I logged in and started playing. These days I’ve been thinking about creating my own branded typeface, so I let the machines have a stab at it. I threw together a bunch of things I like: “futuristic and mediaeval alphabet in a Hieronymus Bosch and Matthew Barney style.” Midjourney did not disappoint. It generates images in blocks of four (below). The two on the left were my favourite and I clicked to have more variations of these generated:
The first is more alphabet-based and incorporates wonky mediaeval characters alongside red crosses, eccentric tool-like forms and dali-esque surreal blobs of flesh which are draped over the characters and splattered on the floor. The top-left has a beautiful bubble form which reminds me of Bosch, so I rendered that in high quality:
The second veers more towards Matthew Barney’s character based work, presenting gaunt portraits of characters who could either be battling dragons, or blasting off into space. Between the figures are black mirrors, or deep wells, with illuminated letters emerging. It’s a seamless matching of past and future, which reminds me of the tv show “Raised by Wolves”. I rendered all four in high quality:
Next I tried to manifest some Korean folk characters I’ve become interested in - the Gumiho, or the fox with nine tails (left), and the Ureongi Gaksi, or snail bride (right). I stuck with the Hieronymus Bosch style:
I rendered all kinds of variations of the Gumiho because I was captivated by the beauty of the rendering. The story follows a fox who is desperate to transform into a human and is told she must eat the livers of 100 men to succeed. However, having successfully eaten 99 livers, she falls in love with the 100th man she meets and cannot kill him. She is therefore unable to transform into a human and is killed by the villagers. I think these portraits really betray the juxtaposition of brutality and vulnerability which the Gumiho represents:
I also tried to generate a Taiyo Matsumoto style Gumiho, but it didn’t move me so much:
I tried a couple with Bjork; one fighting a snail, another just hanging out:
I also generated “Queen Elizabeth as a futuristic space wizard”:
Then I started to pay more attention to what everyone else was generating. Because the whole thing takes place on a Discord server, you can scroll through the images which other users are creating in real time. If you get a moment to try this out, it’s almost as interesting as watching your own commands render into images.
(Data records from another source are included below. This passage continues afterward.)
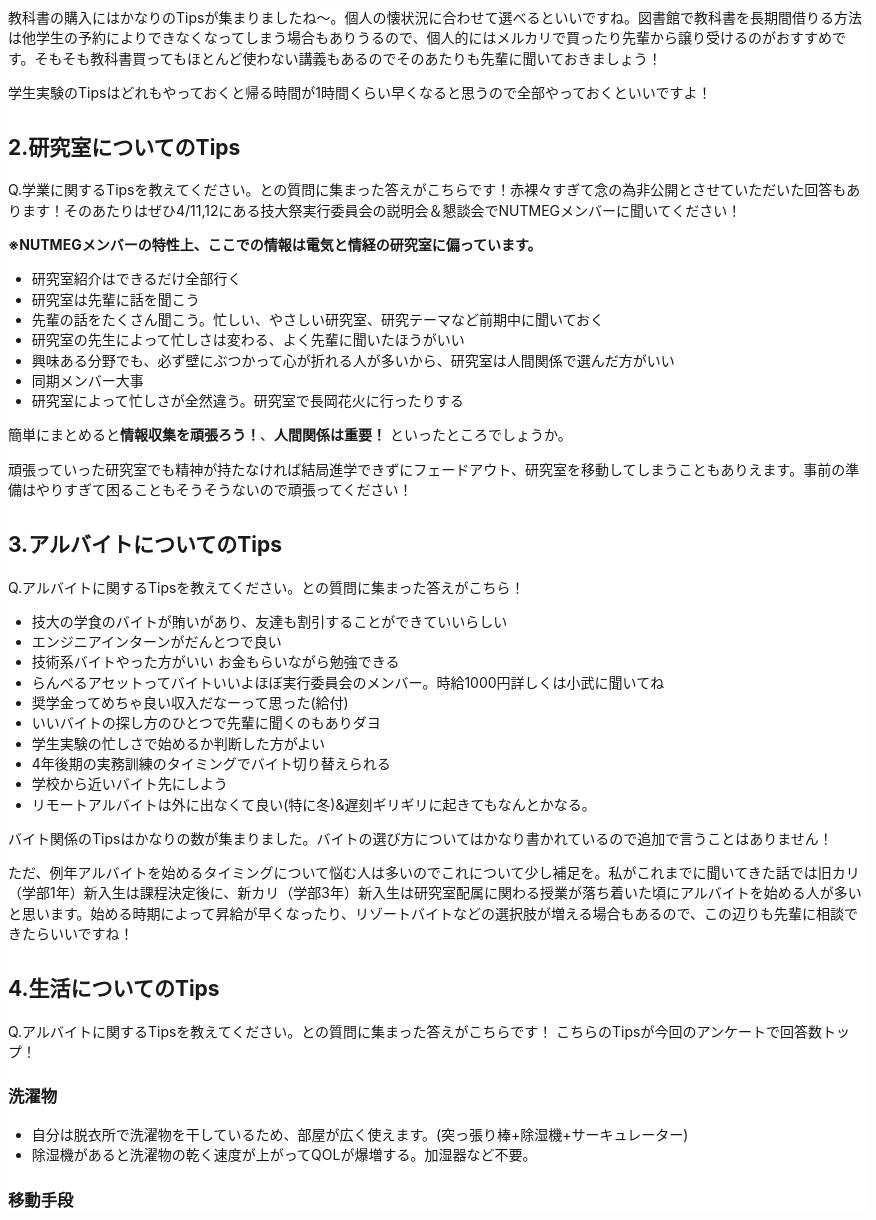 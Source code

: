 教科書の購入にはかなりのTipsが集まりましたね〜。個人の懐状況に合わせて選べるといいですね。図書館で教科書を長期間借りる方法は他学生の予約によりできなくなってしまう場合もありうるので、個人的にはメルカリで買ったり先輩から譲り受けるのがおすすめです。そもそも教科書買ってもほとんど使わない講義もあるのでそのあたりも先輩に聞いておきましょう！

学生実験のTipsはどれもやっておくと帰る時間が1時間くらい早くなると思うので全部やっておくといいですよ！

## 2.研究室についてのTips

Q.学業に関するTipsを教えてください。との質問に集まった答えがこちらです！赤裸々すぎて念の為非公開とさせていただいた回答もあります！そのあたりはぜひ4/11,12にある技大祭実行委員会の説明会＆懇談会でNUTMEGメンバーに聞いてください！

**※NUTMEGメンバーの特性上、ここでの情報は電気と情経の研究室に偏っています。**

- 研究室紹介はできるだけ全部行く
- 研究室は先輩に話を聞こう
- 先輩の話をたくさん聞こう。忙しい、やさしい研究室、研究テーマなど前期中に聞いておく
- 研究室の先生によって忙しさは変わる、よく先輩に聞いたほうがいい
- 興味ある分野でも、必ず壁にぶつかって心が折れる人が多いから、研究室は人間関係で選んだ方がいい
- 同期メンバー大事
- 研究室によって忙しさが全然違う。研究室で長岡花火に行ったりする

簡単にまとめると**情報収集を頑張ろう！**、**人間関係は重要！** といったところでしょうか。

頑張っていった研究室でも精神が持たなければ結局進学できずにフェードアウト、研究室を移動してしまうこともありえます。事前の準備はやりすぎて困ることもそうそうないので頑張ってください！

## 3.アルバイトについてのTips

Q.アルバイトに関するTipsを教えてください。との質問に集まった答えがこちら！

- 技大の学食のバイトが賄いがあり、友達も割引することができていいらしい
- エンジニアインターンがだんとつで良い
- 技術系バイトやった方がいい お金もらいながら勉強できる
- らんべるアセットってバイトいいよほぼ実行委員会のメンバー。時給1000円詳しくは小武に聞いてね
- 奨学金ってめちゃ良い収入だなーって思った(給付)
- いいバイトの探し方のひとつで先輩に聞くのもありダヨ
- 学生実験の忙しさで始めるか判断した方がよい
- 4年後期の実務訓練のタイミングでバイト切り替えられる
- 学校から近いバイト先にしよう
- リモートアルバイトは外に出なくて良い(特に冬)&遅刻ギリギリに起きてもなんとかなる。

バイト関係のTipsはかなりの数が集まりました。バイトの選び方についてはかなり書かれているので追加で言うことはありません！

ただ、例年アルバイトを始めるタイミングについて悩む人は多いのでこれについて少し補足を。私がこれまでに聞いてきた話では旧カリ（学部1年）新入生は課程決定後に、新カリ（学部3年）新入生は研究室配属に関わる授業が落ち着いた頃にアルバイトを始める人が多いと思います。始める時期によって昇給が早くなったり、リゾートバイトなどの選択肢が増える場合もあるので、この辺りも先輩に相談できたらいいですね！

## 4.生活についてのTips

Q.アルバイトに関するTipsを教えてください。との質問に集まった答えがこちらです！
こちらのTipsが今回のアンケートで回答数トップ！

### 洗濯物

- 自分は脱衣所で洗濯物を干しているため、部屋が広く使えます。(突っ張り棒+除湿機+サーキュレーター)
- 除湿機があると洗濯物の乾く速度が上がってQOLが爆増する。加湿器など不要。

### 移動手段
Some users enter detailed and complex commands such as “Red-haired Ophelia trapped in dust clouds, aggressive bears, sadness pouring out of innocent eyes, injured, in a boat, on a lake in the bushes, 3D, epic scene, highly detailed, octane rendering, 8k”, whereas other users type things like “a house made out of spaghetti bolognese”:
The more I watched, the more interested I became in the simple commands, as opposed to the detailed ones - this is because, I reasoned, it gave the artificial intelligence more licence to “imagine”. The more I describe, the less true bias is pulled from the visual data sets. For example, I could generate “American waving flag with trump hat”, and prescribe the scene, or I could just generate “American” and see what the data sets generate.
So to my mind the next logical step was to generate “God” and see how the data sets were biassed. As you can see from the four resulting images, they are pretty Abrahamic with haloed figures appearing to be masculine with their beards and bare chests. The light pours down onto them from above, and we have a sense that they may be quite elderly with their receding hairlines or bald heads, and two with white hair. The bottom two stand cruciform in the classical posture of Jesus showing his stigmata, and the top-right image dons a crucifix from light. So what does this say about the Midjourney dataset? Well in this instance it’s definitely very Christian oriented - but it’s important to remember that I did write the word “God“ in English - I would have had very different results if I wrote it in Khmer, Hindi or Arabic.
Next I played with nationality, generating “English person” (left), “American person” (middle) and “Korean person” (right):
The term “English person” generated figures located somewhere between a 1970s school boys and a Victorian middle-aged choir member. All have narrow shoulders, look fairly pale and sickly and either have lots of hair, or no hair at all. Not really sure what to say about the floating-bush headmaster in the top-right. They all look very male to me.
The “American person” is also very masculine looking in all forms. I love the way that the red, white and blue of the flag are incorporated into each portrait; the glasses, face paint, t-shirt, shirt and scarf. They all look like retired presidents, except for the bottom-right, who looks like a retired rock-star. They are certainly of a similar age.
The term “Korean person” generated fairly middle-aged and androgynous characters also. The pastel colours feel a lot more Korean to me, and the clothing style is closer to a traditional hanbok. Interestingly, across all three tests, the bottom-right figures have a similar haircut.
Finally I just searched for “person”. As you can see, they are all quite caucasian, except for the top-right, which appears to be obscured in darkness. This could be because my search term was in English. They are all quite androgenous. I’m most interested in the bottom-left which appears to have a clump of hair shaved from their head, standing in fog as car head-lights approach them. Make of it what you will.
Looking through the rendered images of other users there are also some mind-numbing things. One user relentlessly generated pictures of existing car models for the better part of five hours, generating hundreds of images which clogged up the feed. Another generated pictures of star wars characters inside star wars snow globes over, and over, and over. Another generated at least twenty images of Captain Kirk, and then pictures of sexy cats intermittently. Perhaps this insight can remind us that this is just a machine, and cannot differentiate the way that humans can.
So, can robots replace human artists? At first I was really freaked out, I mean, this can certainly wipe out a huge number of “concept image” jobs. But as I scrolled it became apparent that the term “in the style of ___(Picasso / Kahlo / Van Gogh / insert iconic artist here)___” was almost always present. This reminds me that the machines cannot necessarily create new and original styles, but can only mash existing things together. So I guess every artist needs a unique and ground-breaking style to be safe. Easy, lol.
My final image was “Boris looking sad at the job centre.” Bye Boris :)